___ Provided information ___
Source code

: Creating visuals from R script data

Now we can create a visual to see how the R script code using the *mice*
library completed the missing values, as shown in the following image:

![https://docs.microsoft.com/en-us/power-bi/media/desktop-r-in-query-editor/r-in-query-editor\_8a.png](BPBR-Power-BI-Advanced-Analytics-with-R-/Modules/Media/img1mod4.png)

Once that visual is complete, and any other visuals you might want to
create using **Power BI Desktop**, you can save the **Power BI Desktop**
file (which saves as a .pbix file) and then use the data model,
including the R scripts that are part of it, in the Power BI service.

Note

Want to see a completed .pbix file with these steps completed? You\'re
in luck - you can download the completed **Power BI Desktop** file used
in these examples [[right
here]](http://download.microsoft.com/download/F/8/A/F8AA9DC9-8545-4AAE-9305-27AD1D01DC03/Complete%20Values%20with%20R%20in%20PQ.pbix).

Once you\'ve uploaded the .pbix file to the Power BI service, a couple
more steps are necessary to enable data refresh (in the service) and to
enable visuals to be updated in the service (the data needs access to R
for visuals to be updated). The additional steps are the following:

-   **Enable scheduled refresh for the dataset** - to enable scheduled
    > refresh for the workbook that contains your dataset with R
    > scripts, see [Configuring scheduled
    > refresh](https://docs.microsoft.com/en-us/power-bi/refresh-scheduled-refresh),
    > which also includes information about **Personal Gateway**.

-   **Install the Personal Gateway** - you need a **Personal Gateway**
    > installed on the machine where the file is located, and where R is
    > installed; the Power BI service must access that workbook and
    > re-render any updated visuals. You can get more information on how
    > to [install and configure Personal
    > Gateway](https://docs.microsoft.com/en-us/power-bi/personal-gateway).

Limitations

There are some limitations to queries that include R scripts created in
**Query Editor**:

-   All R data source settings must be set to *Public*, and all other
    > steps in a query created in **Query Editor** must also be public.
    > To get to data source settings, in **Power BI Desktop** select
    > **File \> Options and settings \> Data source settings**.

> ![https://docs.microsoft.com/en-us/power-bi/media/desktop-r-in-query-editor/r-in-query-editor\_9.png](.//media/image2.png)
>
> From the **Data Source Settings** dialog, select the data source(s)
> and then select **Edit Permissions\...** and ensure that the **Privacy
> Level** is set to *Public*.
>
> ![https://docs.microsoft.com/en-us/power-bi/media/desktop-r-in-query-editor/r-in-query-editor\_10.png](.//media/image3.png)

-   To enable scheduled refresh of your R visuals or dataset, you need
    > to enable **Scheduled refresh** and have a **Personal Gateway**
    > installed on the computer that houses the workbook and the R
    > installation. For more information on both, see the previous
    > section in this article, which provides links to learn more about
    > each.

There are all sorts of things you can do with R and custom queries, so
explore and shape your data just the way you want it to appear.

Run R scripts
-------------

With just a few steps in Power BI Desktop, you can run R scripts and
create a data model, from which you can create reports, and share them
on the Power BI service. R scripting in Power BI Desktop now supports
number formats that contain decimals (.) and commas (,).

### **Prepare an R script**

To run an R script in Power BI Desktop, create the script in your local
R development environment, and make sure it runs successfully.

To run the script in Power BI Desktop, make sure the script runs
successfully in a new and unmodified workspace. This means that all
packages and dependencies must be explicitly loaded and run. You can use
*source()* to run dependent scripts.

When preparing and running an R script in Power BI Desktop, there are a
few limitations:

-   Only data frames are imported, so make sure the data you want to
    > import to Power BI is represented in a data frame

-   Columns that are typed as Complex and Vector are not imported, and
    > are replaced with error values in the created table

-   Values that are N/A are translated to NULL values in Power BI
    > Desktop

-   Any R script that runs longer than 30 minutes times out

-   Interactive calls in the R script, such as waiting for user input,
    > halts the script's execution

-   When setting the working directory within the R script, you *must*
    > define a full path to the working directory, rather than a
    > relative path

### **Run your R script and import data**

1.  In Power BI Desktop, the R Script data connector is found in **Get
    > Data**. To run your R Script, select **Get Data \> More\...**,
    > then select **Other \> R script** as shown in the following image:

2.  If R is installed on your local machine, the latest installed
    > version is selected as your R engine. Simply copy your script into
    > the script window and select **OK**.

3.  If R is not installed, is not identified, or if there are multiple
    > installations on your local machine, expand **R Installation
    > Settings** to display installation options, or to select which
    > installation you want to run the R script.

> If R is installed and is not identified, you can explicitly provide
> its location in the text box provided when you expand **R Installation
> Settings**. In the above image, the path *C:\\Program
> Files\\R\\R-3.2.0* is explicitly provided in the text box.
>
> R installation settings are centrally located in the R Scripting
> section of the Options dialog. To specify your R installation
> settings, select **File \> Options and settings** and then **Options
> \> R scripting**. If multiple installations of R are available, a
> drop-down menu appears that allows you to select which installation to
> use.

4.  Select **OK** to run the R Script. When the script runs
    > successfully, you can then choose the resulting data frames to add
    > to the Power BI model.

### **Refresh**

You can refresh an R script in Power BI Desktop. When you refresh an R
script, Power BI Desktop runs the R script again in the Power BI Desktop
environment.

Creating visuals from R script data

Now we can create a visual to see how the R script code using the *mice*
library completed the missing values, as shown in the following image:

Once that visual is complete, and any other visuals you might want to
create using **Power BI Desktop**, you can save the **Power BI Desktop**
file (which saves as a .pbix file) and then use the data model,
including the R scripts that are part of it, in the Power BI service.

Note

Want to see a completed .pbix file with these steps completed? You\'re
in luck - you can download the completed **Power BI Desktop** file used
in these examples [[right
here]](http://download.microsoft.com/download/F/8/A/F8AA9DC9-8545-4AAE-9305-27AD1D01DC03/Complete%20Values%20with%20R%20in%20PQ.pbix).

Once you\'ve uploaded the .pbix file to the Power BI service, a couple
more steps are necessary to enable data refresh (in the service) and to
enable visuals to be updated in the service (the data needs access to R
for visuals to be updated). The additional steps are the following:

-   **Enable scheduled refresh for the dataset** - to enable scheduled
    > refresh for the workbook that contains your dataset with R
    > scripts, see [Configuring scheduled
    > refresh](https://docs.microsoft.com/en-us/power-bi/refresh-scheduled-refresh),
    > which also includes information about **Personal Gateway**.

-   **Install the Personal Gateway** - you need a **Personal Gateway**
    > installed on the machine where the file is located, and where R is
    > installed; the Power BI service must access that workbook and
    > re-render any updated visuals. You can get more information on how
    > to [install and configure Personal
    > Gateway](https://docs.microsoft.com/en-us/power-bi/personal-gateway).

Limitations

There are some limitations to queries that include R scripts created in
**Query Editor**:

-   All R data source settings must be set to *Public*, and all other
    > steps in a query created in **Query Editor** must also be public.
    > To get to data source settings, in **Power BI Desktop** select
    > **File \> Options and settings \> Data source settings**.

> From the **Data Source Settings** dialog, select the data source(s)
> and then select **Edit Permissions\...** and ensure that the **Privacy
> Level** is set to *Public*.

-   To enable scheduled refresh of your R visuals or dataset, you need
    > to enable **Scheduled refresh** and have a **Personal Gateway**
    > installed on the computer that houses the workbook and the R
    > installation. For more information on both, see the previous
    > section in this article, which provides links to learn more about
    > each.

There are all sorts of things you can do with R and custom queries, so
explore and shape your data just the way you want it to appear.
___
**To do**
In the data above, find each line that uses the string "explicitly". Copy it.

**Answer to the problem**
packages and dependencies must be explicitly loaded and run. You can use
> If R is installed and is not identified, you can explicitly provide
> Files\\R\\R-3.2.0* is explicitly provided in the text box.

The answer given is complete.